Temptation

I cannot begin to explain how infuriating I find the current Senate spectacle.
No job is worth this.
To be publicly debased for a Senator’s political cred is beyond the pale.
But black citizens have it almost encoded in our DNA that this is “the price of the ticket.” That our qualifications and our behavior have to be absolutely immaculate to even be considered for anything that whites have historically dominated, and that this is somehow a good thing.
I’ve said elsewhere that “I don’t hate America but some says I’m tempted.”

Today is one of those days.

We’re Lying to You Most of The Time

“‘You’re acting all the time when you’re black’.” And it’s true. Black people are acting out roles every day in this country just to keep on getting by. If white people really knew what was on most black people’s minds it would scare them to death.” – Miles Davis, from “Miles – The Autobiography”

I offer this as an exhibit for anyone concerned about impediments to free speech as I believe the Times Editorial Board characterized it. I use it to remind myself once again that the concept of “cancel culture” is another tool of white supremacy. For black citizens it could mean your life. I’m thinking of Fred Hampton, MLK, & Malcolm X. They were “canceled” for just speaking the truth. For having the nerve to suggest that that full citizenship for black Americans, for the poor and marginalized, was long overdue. For just suggesting that America needed to change.

“If white people really knew what was on most black people’s minds it would scare them to death.” And when white people get scared, black people die. That’s why “lying to white folks” comes as natural to black people as breathing.

To be able to speak your mind without the threat of criticism, or even shame, is a privilege enjoyed at the expense of others. If the only threat to your ability to speak freely is criticism and shame, you’re still privileged.

You’re Welcome, Senator

So rather than, the “black women save America again” narrative, how about “black women again voted in their own best interests, like everyone else does? ”

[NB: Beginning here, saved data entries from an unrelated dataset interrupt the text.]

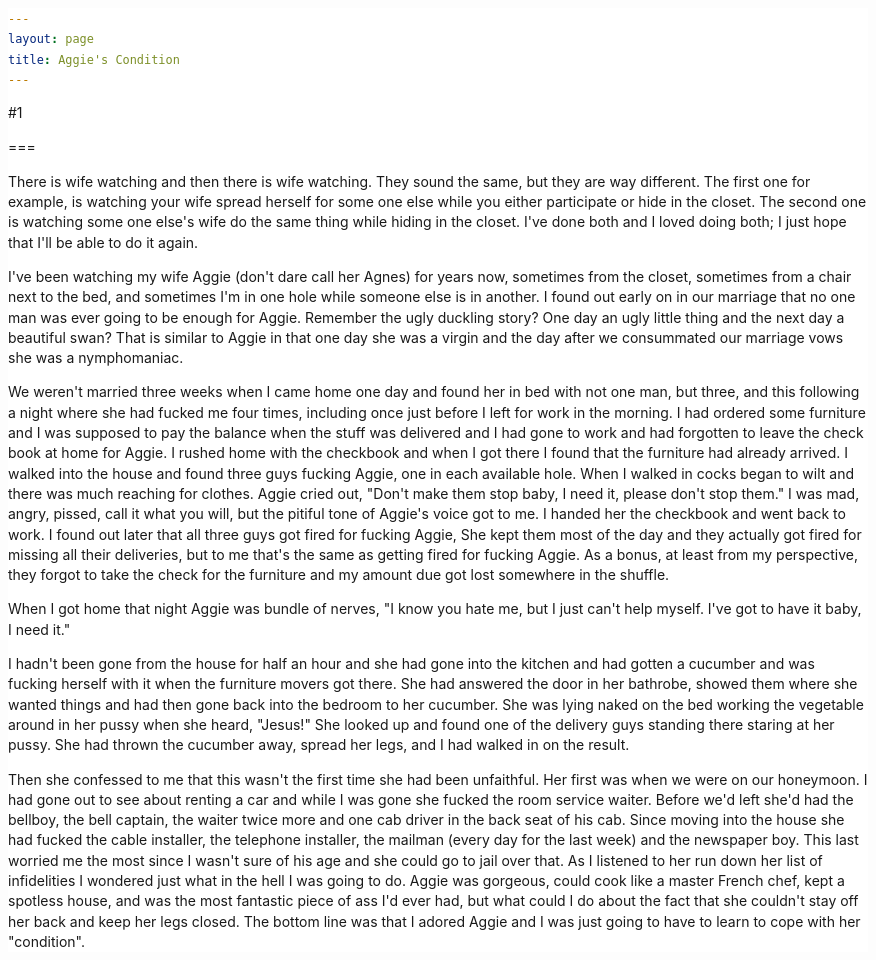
 ```yaml
---
layout: page
title: Aggie's Condition
---
```

#1 

===

There is wife watching and then there is wife watching. They sound the same, but they are way different. The first one for example, is watching your wife spread herself for some one else while you either participate or hide in the closet. The second one is watching some one else's wife do the same thing while hiding in the closet. I've done both and I loved doing both; I just hope that I'll be able to do it again. 

I've been watching my wife Aggie (don't dare call her Agnes) for years now, sometimes from the closet, sometimes from a chair next to the bed, and sometimes I'm in one hole while someone else is in another. I found out early on in our marriage that no one man was ever going to be enough for Aggie. Remember the ugly duckling story? One day an ugly little thing and the next day a beautiful swan? That is similar to Aggie in that one day she was a virgin and the day after we consummated our marriage vows she was a nymphomaniac. 

We weren't married three weeks when I came home one day and found her in bed with not one man, but three, and this following a night where she had fucked me four times, including once just before I left for work in the morning. I had ordered some furniture and I was supposed to pay the balance when the stuff was delivered and I had gone to work and had forgotten to leave the check book at home for Aggie. I rushed home with the checkbook and when I got there I found that the furniture had already arrived. I walked into the house and found three guys fucking Aggie, one in each available hole. When I walked in cocks began to wilt and there was much reaching for clothes. Aggie cried out, "Don't make them stop baby, I need it, please don't stop them." I was mad, angry, pissed, call it what you will, but the pitiful tone of Aggie's voice got to me. I handed her the checkbook and went back to work. I found out later that all three guys got fired for fucking Aggie, She kept them most of the day and they actually got fired for missing all their deliveries, but to me that's the same as getting fired for fucking Aggie. As a bonus, at least from my perspective, they forgot to take the check for the furniture and my amount due got lost somewhere in the shuffle. 

When I got home that night Aggie was bundle of nerves, "I know you hate me, but I just can't help myself. I've got to have it baby, I need it." 

I hadn't been gone from the house for half an hour and she had gone into the kitchen and had gotten a cucumber and was fucking herself with it when the furniture movers got there. She had answered the door in her bathrobe, showed them where she wanted things and had then gone back into the bedroom to her cucumber. She was lying naked on the bed working the vegetable around in her pussy when she heard, "Jesus!" She looked up and found one of the delivery guys standing there staring at her pussy. She had thrown the cucumber away, spread her legs, and I had walked in on the result. 

Then she confessed to me that this wasn't the first time she had been unfaithful. Her first was when we were on our honeymoon. I had gone out to see about renting a car and while I was gone she fucked the room service waiter. Before we'd left she'd had the bellboy, the bell captain, the waiter twice more and one cab driver in the back seat of his cab. Since moving into the house she had fucked the cable installer, the telephone installer, the mailman (every day for the last week) and the newspaper boy. This last worried me the most since I wasn't sure of his age and she could go to jail over that. As I listened to her run down her list of infidelities I wondered just what in the hell I was going to do. Aggie was gorgeous, could cook like a master French chef, kept a spotless house, and was the most fantastic piece of ass I'd ever had, but what could I do about the fact that she couldn't stay off her back and keep her legs closed. The bottom line was that I adored Aggie and I was just going to have to learn to cope with her "condition".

And don’t forget that black people are often left with the choice of voting for the candidate that will do them the least amount of harm.

While generally being ignored at best.

And at worst, scapegoated.

This has nothing to do with “love of country.” Love America, hate it, or likely, feel generally ambivalent about it, for black residents, voting is about self preservation.

Beyond his conviction of the Birmingham bombers – which was significant (but also his job) – I know little about Doug Jones. I supported his candidacy because he was not Roy Moore.

I have it on good authority that, among white progressives, Jones is considered the real deal, the diametric opposite of Moore. I hope that Jones works to bring black constituents around to the same enthusiastic view.

I hope that Jones truly understands that there is rarely any enthusiasm behind a black person’s ballot. But there is usually much at risk. Little promise and much to lose. ‎And usually, just the act of voting comes with difficulty, in the face of interference and even intimidation.

Black voters don’t get much from our votes, generally. Yet we keep showing up.

It’s past time we received something for it.

Progress In The Party of Lincoln

My grandfather voted Republican for a good portion of his life. Largely, because Lincoln freed the slaves, or at least that’s how it was told to me. I imagine it had a lot to do with his experience with southern Democrats for most of his life.  They were pro slavery, pro Jim Crow, and anti practically anything that had to do with full citizenship for black people.

So I imagine the choice was pretty easy for quite a while.

Conventional wisdom has it that the Civil Rights movement changed all that. Essentially the progressive planks of the Democratic platform – and LBJ’s signing of the Civil Rights Act – sent southern Democrats, the “Dixiecrats”, into the welcoming arms of the Grand Old Party. Which says a couple of things to me. One: Race (at least in this case) trumps party affiliation. Two: In politics, winning trumps everything.

Either way, it took a lot of coaxing and cajoling to get my grandfather to change his party affiliation, even after his party changed their racial affiliation. Loyalty trumped everything for that old man.

I wonder how my grandfather would feel  about Herman Cain. A friend commented to me once that she could not see how a black person could support the Republican party. I flinched a little, recalling my grandfather’s history, and kept my own council.

I’ve always tried to give people the benefit of the doubt, at least upon first glance. This is something my mother taught me. Something she learned from my grandfather. But I don’t think the old man would be too impressed with Cain after hearing him speak for a while. I think he’d see the hypocrisy of a man claiming to be a victim of the Race card while dealing it or in a black man promising to exclude members of a minority group from his (hypothetical) cabinet because of the behavior of a few within that group. I think he’d be struck by the irony of a true carpetbagger as standard bearer for the very people who historically exploited fears for the majority with the image after Reconstruction [exhibit A: BIRTH OF A NATION]. I think my grandfather would be put off the claim, put forth by Cain, that black people who don’t support the GOP “can’t think for themselves.”

I don’t know my grandfather’s voting record after breaking his solid streak with the GOP. I do know that he voted, rain or shine, whenever the polls were opened. I wish he could see what’s become of his once beloved, GOP. I wonder if he’d count it as progress.